Write out all the data below exactly.

INFORMATION GIVEN below:

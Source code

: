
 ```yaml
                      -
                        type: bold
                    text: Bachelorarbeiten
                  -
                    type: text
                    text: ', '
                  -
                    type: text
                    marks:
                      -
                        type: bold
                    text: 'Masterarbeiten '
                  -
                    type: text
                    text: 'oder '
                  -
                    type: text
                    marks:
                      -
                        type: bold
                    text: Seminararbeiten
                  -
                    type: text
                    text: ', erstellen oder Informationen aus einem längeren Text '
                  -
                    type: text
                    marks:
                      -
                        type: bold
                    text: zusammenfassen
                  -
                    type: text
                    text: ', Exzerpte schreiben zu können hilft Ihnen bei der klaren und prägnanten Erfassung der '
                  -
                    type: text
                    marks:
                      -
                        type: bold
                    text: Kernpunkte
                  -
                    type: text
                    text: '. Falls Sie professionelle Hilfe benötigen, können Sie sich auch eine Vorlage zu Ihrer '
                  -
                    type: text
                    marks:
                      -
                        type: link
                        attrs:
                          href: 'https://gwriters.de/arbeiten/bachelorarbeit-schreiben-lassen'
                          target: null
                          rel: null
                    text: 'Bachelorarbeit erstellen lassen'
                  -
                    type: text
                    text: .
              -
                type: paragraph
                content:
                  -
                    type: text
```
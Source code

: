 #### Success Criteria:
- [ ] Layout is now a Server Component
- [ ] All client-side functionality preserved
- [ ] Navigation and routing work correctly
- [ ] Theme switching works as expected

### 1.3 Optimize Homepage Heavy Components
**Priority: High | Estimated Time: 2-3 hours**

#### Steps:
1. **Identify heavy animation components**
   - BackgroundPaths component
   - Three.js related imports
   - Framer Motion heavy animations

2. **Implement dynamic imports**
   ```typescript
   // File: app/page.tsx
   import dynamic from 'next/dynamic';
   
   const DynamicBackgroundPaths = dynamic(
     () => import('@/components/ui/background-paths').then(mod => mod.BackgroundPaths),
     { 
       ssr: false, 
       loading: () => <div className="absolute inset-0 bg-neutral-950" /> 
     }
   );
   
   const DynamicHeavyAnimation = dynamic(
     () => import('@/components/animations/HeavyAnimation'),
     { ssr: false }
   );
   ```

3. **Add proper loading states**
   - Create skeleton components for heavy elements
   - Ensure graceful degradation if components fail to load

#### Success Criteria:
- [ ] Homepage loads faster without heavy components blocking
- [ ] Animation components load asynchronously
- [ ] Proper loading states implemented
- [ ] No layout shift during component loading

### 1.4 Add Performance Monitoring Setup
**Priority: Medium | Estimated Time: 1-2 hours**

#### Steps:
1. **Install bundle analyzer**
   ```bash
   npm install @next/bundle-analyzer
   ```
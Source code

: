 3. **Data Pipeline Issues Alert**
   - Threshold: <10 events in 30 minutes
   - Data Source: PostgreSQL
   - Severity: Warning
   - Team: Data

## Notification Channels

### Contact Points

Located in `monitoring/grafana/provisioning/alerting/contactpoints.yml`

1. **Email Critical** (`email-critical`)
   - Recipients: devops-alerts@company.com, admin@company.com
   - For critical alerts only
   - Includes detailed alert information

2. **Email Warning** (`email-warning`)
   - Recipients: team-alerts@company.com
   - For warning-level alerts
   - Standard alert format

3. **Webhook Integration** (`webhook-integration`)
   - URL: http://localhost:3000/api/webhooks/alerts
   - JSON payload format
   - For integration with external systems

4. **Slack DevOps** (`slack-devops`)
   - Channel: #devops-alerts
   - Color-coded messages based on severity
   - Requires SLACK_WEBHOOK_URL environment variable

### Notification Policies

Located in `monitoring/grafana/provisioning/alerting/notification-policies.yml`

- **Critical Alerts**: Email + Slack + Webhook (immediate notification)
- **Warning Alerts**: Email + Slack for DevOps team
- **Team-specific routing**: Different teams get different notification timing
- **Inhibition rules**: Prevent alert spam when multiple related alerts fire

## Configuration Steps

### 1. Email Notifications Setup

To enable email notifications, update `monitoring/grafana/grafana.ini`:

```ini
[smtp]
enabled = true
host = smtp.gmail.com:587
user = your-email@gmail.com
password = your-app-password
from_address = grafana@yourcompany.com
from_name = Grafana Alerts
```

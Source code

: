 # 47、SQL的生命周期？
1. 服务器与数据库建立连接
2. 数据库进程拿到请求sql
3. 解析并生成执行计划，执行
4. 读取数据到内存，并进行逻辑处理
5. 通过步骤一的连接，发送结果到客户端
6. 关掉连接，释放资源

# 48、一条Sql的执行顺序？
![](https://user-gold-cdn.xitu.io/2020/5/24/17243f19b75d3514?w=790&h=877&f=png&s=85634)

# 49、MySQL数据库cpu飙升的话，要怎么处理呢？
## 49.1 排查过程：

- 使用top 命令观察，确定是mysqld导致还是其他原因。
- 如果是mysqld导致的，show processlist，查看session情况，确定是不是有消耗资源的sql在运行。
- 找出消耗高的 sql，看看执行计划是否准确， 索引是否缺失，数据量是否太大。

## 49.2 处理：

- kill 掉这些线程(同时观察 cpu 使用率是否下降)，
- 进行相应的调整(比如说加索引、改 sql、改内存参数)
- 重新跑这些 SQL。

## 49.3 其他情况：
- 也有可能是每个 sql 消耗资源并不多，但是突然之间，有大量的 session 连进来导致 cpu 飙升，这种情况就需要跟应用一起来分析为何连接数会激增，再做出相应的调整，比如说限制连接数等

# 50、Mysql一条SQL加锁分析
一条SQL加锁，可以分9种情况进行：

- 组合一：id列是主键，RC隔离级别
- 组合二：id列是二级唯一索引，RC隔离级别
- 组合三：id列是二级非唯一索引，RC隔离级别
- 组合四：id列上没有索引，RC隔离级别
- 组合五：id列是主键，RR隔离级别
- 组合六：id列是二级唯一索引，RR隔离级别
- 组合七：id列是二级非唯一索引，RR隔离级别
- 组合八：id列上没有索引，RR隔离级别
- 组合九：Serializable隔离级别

End of INFORMATION GIVEN.

▶ _OUTPUT_
Source code

:
 ```yaml
                      -
                        type: bold
                    text: Bachelorarbeiten
                  -
                    type: text
                    text: ', '
                  -
                    type: text
                    marks:
                      -
                        type: bold
                    text: 'Masterarbeiten '
                  -
                    type: text
                    text: 'oder '
                  -
                    type: text
                    marks:
                      -
                        type: bold
                    text: Seminararbeiten
                  -
                    type: text
                    text: ', erstellen oder Informationen aus einem längeren Text '
                  -
                    type: text
                    marks:
                      -
                        type: bold
                    text: zusammenfassen
                  -
                    type: text
                    text: ', Exzerpte schreiben zu können hilft Ihnen bei der klaren und prägnanten Erfassung der '
                  -
                    type: text
                    marks:
                      -
                        type: bold
                    text: Kernpunkte
                  -
                    type: text
                    text: '. Falls Sie professionelle Hilfe benötigen, können Sie sich auch eine Vorlage zu Ihrer '
                  -
                    type: text
                    marks:
                      -
                        type: link
                        attrs:
                          href: 'https://gwriters.de/arbeiten/bachelorarbeit-schreiben-lassen'
                          target: null
                          rel: null
                    text: 'Bachelorarbeit erstellen lassen'
                  -
                    type: text
                    text: .
              -
                type: paragraph
                content:
                  -
                    type: text
```
Source code

: #### Success Criteria:
- [ ] Layout is now a Server Component
- [ ] All client-side functionality preserved
- [ ] Navigation and routing work correctly
- [ ] Theme switching works as expected

### 1.3 Optimize Homepage Heavy Components
**Priority: High | Estimated Time: 2-3 hours**

#### Steps:
1. **Identify heavy animation components**
   - BackgroundPaths component
   - Three.js related imports
   - Framer Motion heavy animations

2. **Implement dynamic imports**
   ```typescript
   // File: app/page.tsx
   import dynamic from 'next/dynamic';
   
   const DynamicBackgroundPaths = dynamic(
     () => import('@/components/ui/background-paths').then(mod => mod.BackgroundPaths),
     { 
       ssr: false, 
       loading: () => <div className="absolute inset-0 bg-neutral-950" /> 
     }
   );
   
   const DynamicHeavyAnimation = dynamic(
     () => import('@/components/animations/HeavyAnimation'),
     { ssr: false }
   );
   ```

3. **Add proper loading states**
   - Create skeleton components for heavy elements
   - Ensure graceful degradation if components fail to load

#### Success Criteria:
- [ ] Homepage loads faster without heavy components blocking
- [ ] Animation components load asynchronously
- [ ] Proper loading states implemented
- [ ] No layout shift during component loading

### 1.4 Add Performance Monitoring Setup
**Priority: Medium | Estimated Time: 1-2 hours**

#### Steps:
1. **Install bundle analyzer**
   ```bash
   npm install @next/bundle-analyzer
   ```
Source code

: 3. **Data Pipeline Issues Alert**
   - Threshold: <10 events in 30 minutes
   - Data Source: PostgreSQL
   - Severity: Warning
   - Team: Data

## Notification Channels

### Contact Points

Located in `monitoring/grafana/provisioning/alerting/contactpoints.yml`

1. **Email Critical** (`email-critical`)
   - Recipients: devops-alerts@company.com, admin@company.com
   - For critical alerts only
   - Includes detailed alert information

2. **Email Warning** (`email-warning`)
   - Recipients: team-alerts@company.com
   - For warning-level alerts
   - Standard alert format

3. **Webhook Integration** (`webhook-integration`)
   - URL: http://localhost:3000/api/webhooks/alerts
   - JSON payload format
   - For integration with external systems

4. **Slack DevOps** (`slack-devops`)
   - Channel: #devops-alerts
   - Color-coded messages based on severity
   - Requires SLACK_WEBHOOK_URL environment variable

### Notification Policies

Located in `monitoring/grafana/provisioning/alerting/notification-policies.yml`

- **Critical Alerts**: Email + Slack + Webhook (immediate notification)
- **Warning Alerts**: Email + Slack for DevOps team
- **Team-specific routing**: Different teams get different notification timing
- **Inhibition rules**: Prevent alert spam when multiple related alerts fire

## Configuration Steps

### 1. Email Notifications Setup

To enable email notifications, update `monitoring/grafana/grafana.ini`:

```ini
[smtp]
enabled = true
host = smtp.gmail.com:587
user = your-email@gmail.com
password = your-app-password
from_address = grafana@yourcompany.com
from_name = Grafana Alerts
```

Source code

: # 47、SQL的生命周期？
1. 服务器与数据库建立连接
2. 数据库进程拿到请求sql
3. 解析并生成执行计划，执行
4. 读取数据到内存，并进行逻辑处理
5. 通过步骤一的连接，发送结果到客户端
6. 关掉连接，释放资源

# 48、一条Sql的执行顺序？
![](https://user-gold-cdn.xitu.io/2020/5/24/17243f19b75d3514?w=790&h=877&f=png&s=85634)

# 49、MySQL数据库cpu飙升的话，要怎么处理呢？
## 49.1 排查过程：

- 使用top 命令观察，确定是mysqld导致还是其他原因。
- 如果是mysqld导致的，show processlist，查看session情况，确定是不是有消耗资源的sql在运行。
- 找出消耗高的 sql，看看执行计划是否准确， 索引是否缺失，数据量是否太大。

## 49.2 处理：

- kill 掉这些线程(同时观察 cpu 使用率是否下降)，
- 进行相应的调整(比如说加索引、改 sql、改内存参数)
- 重新跑这些 SQL。

## 49.3 其他情况：
- 也有可能是每个 sql 消耗资源并不多，但是突然之间，有大量的 session 连进来导致 cpu 飙升，这种情况就需要跟应用一起来分析为何连接数会激增，再做出相应的调整，比如说限制连接数等

# 50、Mysql一条SQL加锁分析
一条SQL加锁，可以分9种情况进行：

- 组合一：id列是主键，RC隔离级别
- 组合二：id列是二级唯一索引，RC隔离级别
- 组合三：id列是二级非唯一索引，RC隔离级别
- 组合四：id列上没有索引，RC隔离级别
- 组合五：id列是主键，RR隔离级别
- 组合六：id列是二级唯一索引，RR隔离级别
- 组合七：id列是二级非唯一索引，RR隔离级别
- 组合八：id列上没有索引，RR隔离级别
- 组合九：Serializable隔离级别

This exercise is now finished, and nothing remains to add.